Housing advocates staged a short-lived sit-in at the former site of Vancouver's Olympic athletes' village on Thursday to protest the lack of affordable and social housing in the massive condo development.

A group of four activists entered the condo late Thursday afternoon posing as potential buyers, but told the realtor showing them the property they planned on staying there for the next 11 hours.

Several hours later, the activists were escorted out by police, with a police spokesman saying they had left voluntarily and would not face charges.

The activists wanted to pressure the city to restore its promises to set aside many of the units in the development for social housing. Currently, about 125 of 1,100 units will be set aside for low-income residents, which is far less than what the city had originally promised.

"I think it's abominable, but also I think very typical of what you see in this city," said Sarah Stevenson of the group Vancouver Action, standing outside the athletes' village development as her fellow activists peered out a window several storeys up.

"We have this concurrent trend of homelessness and a lack of development from the city for social housing. Whenever there's a financial crisis, the first thing to go is social housing."

That's exactly what happened with the athletes' village project. The developer's original lender stopped paying its loan, forcing the city to secure hundreds of millions of dollars to finish the project.

In April, city council voted to set aside 252 units for restricted rentals, but only half of those will be considered affordable housing. The rest will be rented out at market rates -- about $1,600 a month for a one-bedroom unit -- to people whose incomes are below a certain threshold.

The city had previously said all of those 252 units would be affordable housing, but the mayor later explained that would be too expensive.

Still, Vancouver Mayor Gregor Robertson has claimed the 125 units for low-income residents fulfills the city's promises to include affordable housing within the village.

At the protest on Thursday, several dozen supporters waited outside one of the Olympic village condo buildings waiting to learn whether police would allow the activists to stay in the suite for the full 11 hours.

But after about three hours, one of the protesters was driven out of the building's indoor parking garage in a police cruiser, while the others were removed out of sight of reporters.

"We came up with an agreement and they've left voluntarily and there are no charges," said Vancouver police Insp. Tony Zanatta.

"There's a balance to be struck. They have a position and (the developer) has a position and has a right to the use and enjoyment of their property. My goal is to strike a balance between the two without anyone getting hurt, and that's what happened today."

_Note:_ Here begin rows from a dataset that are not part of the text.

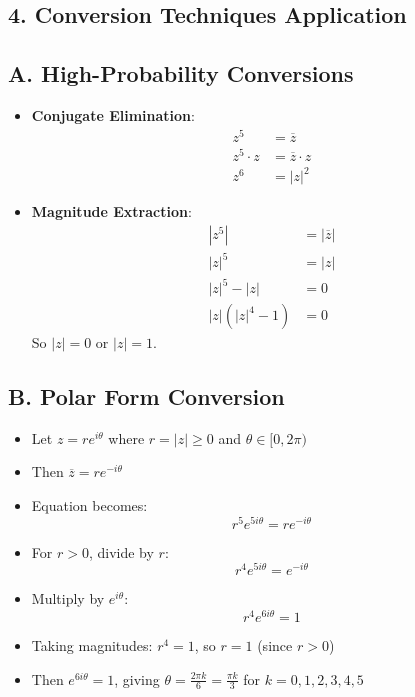 \documentclass[11pt]{article}
\begin{document}
\begin{conversionbox}
\section*{4. Conversion Techniques Application}

\subsection*{A. High-Probability Conversions}
\begin{itemize}[leftmargin=*]
    \item \textbf{Conjugate Elimination}: 
    \begin{align*}
    z^5 &= \overline{z}\\
    z^5 \cdot z &= \overline{z} \cdot z\\
    z^6 &= |z|^2
    \end{align*}
    \item \textbf{Magnitude Extraction}:
    \begin{align*}
    |z^5| &= |\overline{z}|\\
    |z|^5 &= |z|\\
    |z|^5 - |z| &= 0\\
    |z|(|z|^4 - 1) &= 0
    \end{align*}
    So $|z| = 0$ or $|z| = 1$.
\end{itemize}

\subsection*{B. Polar Form Conversion}
\begin{itemize}[leftmargin=*]
    \item Let $z = re^{i\theta}$ where $r = |z| \geq 0$ and $\theta \in [0, 2\pi)$
    \item Then $\overline{z} = re^{-i\theta}$
    \item Equation becomes:
    \[r^5 e^{5i\theta} = re^{-i\theta}\]
    \item For $r > 0$, divide by $r$:
    \[r^4 e^{5i\theta} = e^{-i\theta}\]
    \item Multiply by $e^{i\theta}$:
    \[r^4 e^{6i\theta} = 1\]
    \item Taking magnitudes: $r^4 = 1$, so $r = 1$ (since $r > 0$)
    \item Then $e^{6i\theta} = 1$, giving $\theta = \frac{2\pi k}{6} = \frac{\pi k}{3}$ for $k = 0, 1, 2, 3, 4, 5$
\end{itemize}


\end{conversionbox}
\end{document}
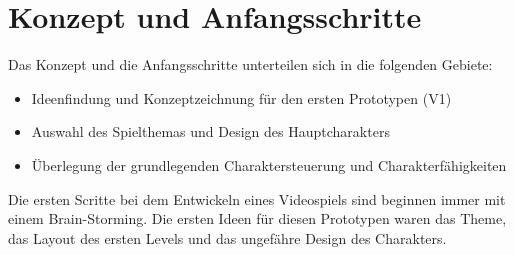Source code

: \pagebreak

\section{Konzept und Anfangsschritte}
Das Konzept und die Anfangsschritte unterteilen sich in die folgenden Gebiete: 
\begin{itemize}
  \item Ideenfindung und Konzeptzeichnung für den ersten Prototypen (V1)
  \item Auswahl des Spielthemas und Design des Hauptcharakters
  \item Überlegung der grundlegenden Charaktersteuerung und Charakterfähigkeiten
\end{itemize}

Die ersten Scritte bei dem Entwickeln eines Videospiels sind beginnen immer mit einem Brain-Storming. Die ersten Ideen für diesen Prototypen waren das Theme, das Layout des ersten Levels und das ungefähre Design des Charakters.

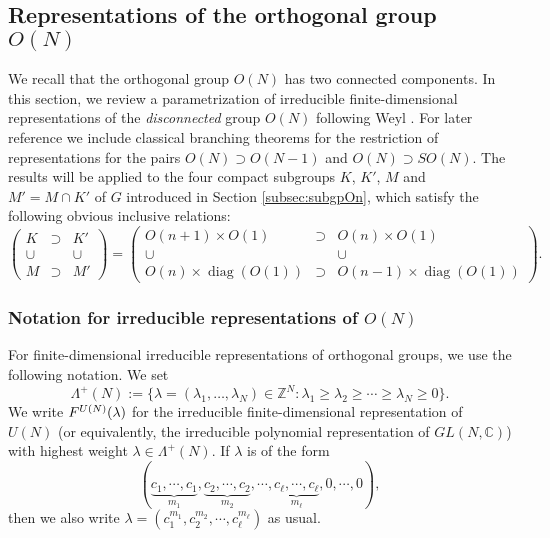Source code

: \subsection{Representations of the orthogonal group $O(N)$}
\label{subsec:repON}
We recall that the orthogonal group $O(N)$ has two connected components.  
In this section,
 we review a parametrization 
 of irreducible finite-dimensional representations
 of the {\it{disconnected}} group $O(N)$
 following Weyl 
 \cite[Chap.~V, Sect.~7]{Weyl97}.  
For later reference we include classical branching theorems 
 for the restriction 
 of representations
 for the pairs $O(N) \supset O(N-1)$
 and $O(N) \supset SO(N)$.  
The results will be applied to the four compact subgroups $K$, 
$K'$, 
$M$ and 
$M'=M \cap K'$ of $G$
 introduced in Section \ref{subsec:subgpOn}, 
 which satisfy the following obvious inclusive relations:
\[
\begin{pmatrix}
 K & \supset & K'
\\
\cup & & \cup
\\
 M & \supset & M'
\end{pmatrix}
=
\begin{pmatrix}
 O(n+1) \times O(1) & \supset & O(n) \times O(1)
\\
\cup & & \cup
\\
 O(n) \times {\operatorname{diag}}(O(1)) & \supset & O(n-1) \times {\operatorname{diag}}(O(1))
\end{pmatrix}.  
\]




\subsubsection{Notation for irreducible representations of $O(N)$}
\label{subsec:ONWeyl}
For finite-dimensional irreducible representations
 of orthogonal groups, 
 we use the following notation. 
We set
\begin{equation}
\label{eqn:Lambda}
\Lambda^+(N):=\{ \lambda = (\lambda_1, \ldots, \lambda_N) \in {\mathbb{Z}}^N:
\lambda_1 \geq \lambda_2 \geq \cdots \geq \lambda_N \geq 0\}.
\end{equation}
We write 
 $F^{{U(N)}}({\lambda})$
 for the irreducible finite-dimensional representation 
of $U(N)$ (or equivalently, the irreducible polynomial representation
 of $GL(N,{\mathbb{C}})$)
with highest weight $\lambda \in \Lambda^+(N)$. 
If $\lambda$ is of the form 
\begin{equation*}
(\underbrace{c_1,\cdots,c_1}_{m_1},
\underbrace{c_2,\cdots,c_2}_{m_2},\cdots,\underbrace{c_\ell,\cdots,c_\ell}_{m_\ell},0,\cdots,0),
\end{equation*}
then we also write $\lambda=\left(c_1^{m_1},c_2^{m_2},\cdots,c_\ell^{m_\ell}\right)$ as usual. 



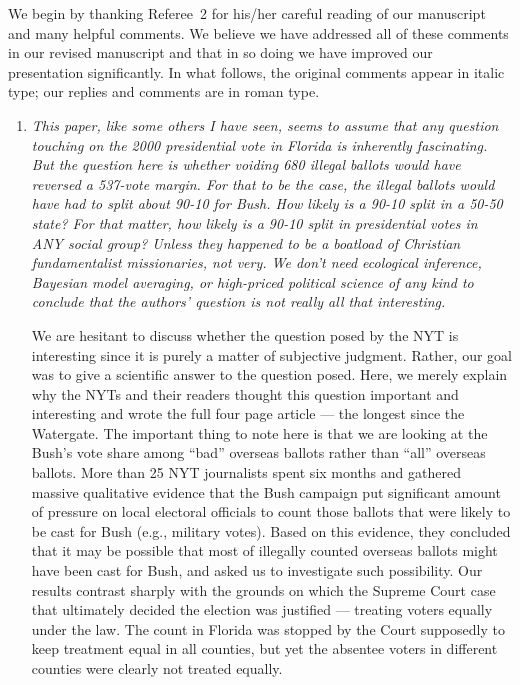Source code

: \documentclass[11pt]{article}
\begin{document}
We begin by thanking Referee~2 for his/her careful reading of our
manuscript and many helpful comments. We believe we have addressed all
of these comments in our revised manuscript and that in so doing we
have improved our presentation significantly.  In what follows, the
original comments appear in italic type; our replies and comments are
in roman type.

\bigskip


\begin{enumerate}
\item {\it This paper, like some others I have seen, seems to assume
    that any question touching on the 2000 presidential vote in
    Florida is inherently fascinating.  But the question here is
    whether voiding 680 illegal ballots would have reversed a 537-vote
    margin.  For that to be the case, the illegal ballots would have
    had to split about 90-10 for Bush.  How likely is a 90-10 split in
    a 50-50 state?  For that matter, how likely is a 90-10 split in
    presidential votes in ANY social group?  Unless they happened to
    be a boatload of Christian fundamentalist missionaries, not very.
    We don't need ecological inference, Bayesian model averaging, or
    high-priced political science of any kind to conclude that the
    authors' question is not really all that interesting.}
  
  We are hesitant to discuss whether the question posed by the NYT is
  interesting since it is purely a matter of subjective judgment.
  Rather, our goal was to give a scientific answer to the question
  posed. Here, we merely explain why the NYTs and their readers
  thought this question important and interesting and wrote the full
  four page article --- the longest since the Watergate. The important
  thing to note here is that we are looking at the Bush's vote share
  among ``bad'' overseas ballots rather than ``all'' overseas ballots.
  More than 25 NYT journalists spent six months and gathered massive
  qualitative evidence that the Bush campaign put significant amount
  of pressure on local electoral officials to count those ballots that
  were likely to be cast for Bush (e.g., military votes).  Based on
  this evidence, they concluded that it may be possible that most of
  illegally counted overseas ballots might have been cast for Bush,
  and asked us to investigate such possibility.  Our results contrast
  sharply with the grounds on which the Supreme Court case that
  ultimately decided the election was justified --- treating voters
  equally under the law.  The count in Florida was stopped by the
  Court supposedly to keep treatment equal in all counties, but yet
  the absentee voters in different counties were clearly not treated
  equally.
  

\end{enumerate}
\end{document}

Earlier, one of the activists inside the condo said the goal was to keep attention on the issue, and promised more protests to come.

"We've been to city hall, various people have been involved with different levels of the process, and this is us responding to the recent decisions by the mayor and the council to hand out promised social housing to the market," Nate, a 25-year-old who declined to provide his last name, said in a telephone interview.

"I'm sure this will be part of making the issue public, which is one of our aims. This is our initial action in a series of actions."